• [Task brief]
Lines below containing the word "polysemy" should be copied out.

(Pictures paired with source code)

=-=-=-=-=

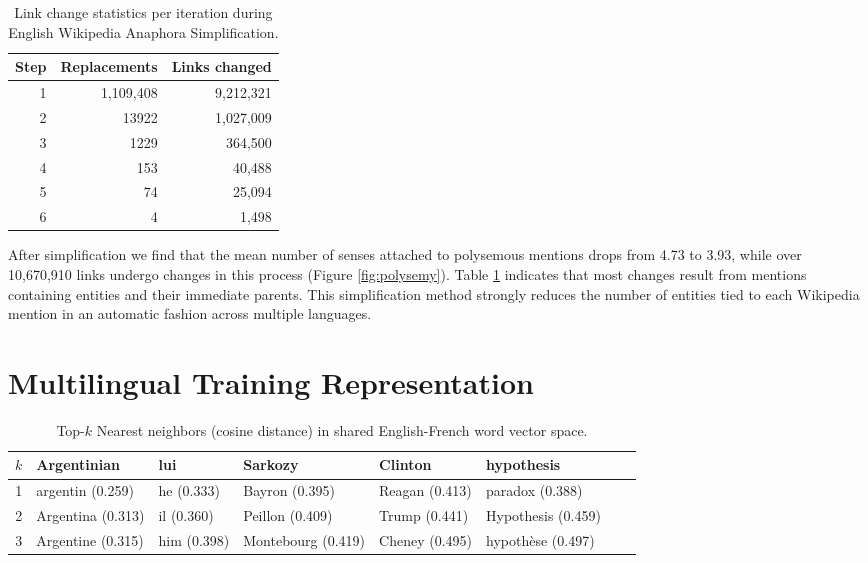 \documentclass[letterpaper]{article}
\begin{document}
\begin{table}
\caption{Link change statistics per iteration during English Wikipedia Anaphora Simplification.}
\centering
\begin{tabular}{ |r|r|r|}
\hline
Step & Replacements & Links changed\\
\hline
1 & 1,109,408 &  9,212,321\\
2 & 13922 & 1,027,009 \\
3 & 1229 & 364,500\\
4 & 153 & 40,488\\
5 & 74 & 25,094\\
6 & 4 & 1,498\\
\hline
\end{tabular}
\label{table:polysemy}
\end{table}

After simplification we find that the mean number of senses attached to polysemous mentions drops from 4.73 to 3.93, while over 10,670,910 links undergo changes in this process (Figure \ref{fig:polysemy}). Table \ref{table:polysemy} indicates that most changes result from mentions containing entities and their immediate parents. This simplification method strongly reduces the number of entities tied to each Wikipedia mention in an automatic fashion across multiple languages.

\section{Multilingual Training Representation}
\label{section:translation}

\begin{table*}[t]
\caption{Top-$k$ Nearest neighbors (cosine distance) in shared English-French word vector space.}
\begin{center}
\begin{tabular}{|r|l|l|l|l|l|l|l|}
\hline
$k$ & Argentinian & lui & Sarkozy & Clinton & hypothesis\\
\hline
1   & argentin (0.259)   & he (0.333) & Bayron (0.395) & Reagan (0.413) & paradox (0.388)\\
2    & Argentina (0.313)   & il (0.360) & Peillon (0.409) & Trump (0.441) & Hypothesis (0.459) \\
3    & Argentine (0.315)   & him (0.398) & Montebourg (0.419) & Cheney (0.495) & hypoth\`ese (0.497) \\
\hline
\end{tabular}
\end{center}
\label{table:translate}
\end{table*}
\end{document}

=-=-=-=-=

• [Task answer]
\label{table:polysemy}
After simplification we find that the mean number of senses attached to polysemous mentions drops from 4.73 to 3.93, while over 10,670,910 links undergo changes in this process (Figure \ref{fig:polysemy}). Table \ref{table:polysemy} indicates that most changes result from mentions containing entities and their immediate parents. This simplification method strongly reduces the number of entities tied to each Wikipedia mention in an automatic fashion across multiple languages.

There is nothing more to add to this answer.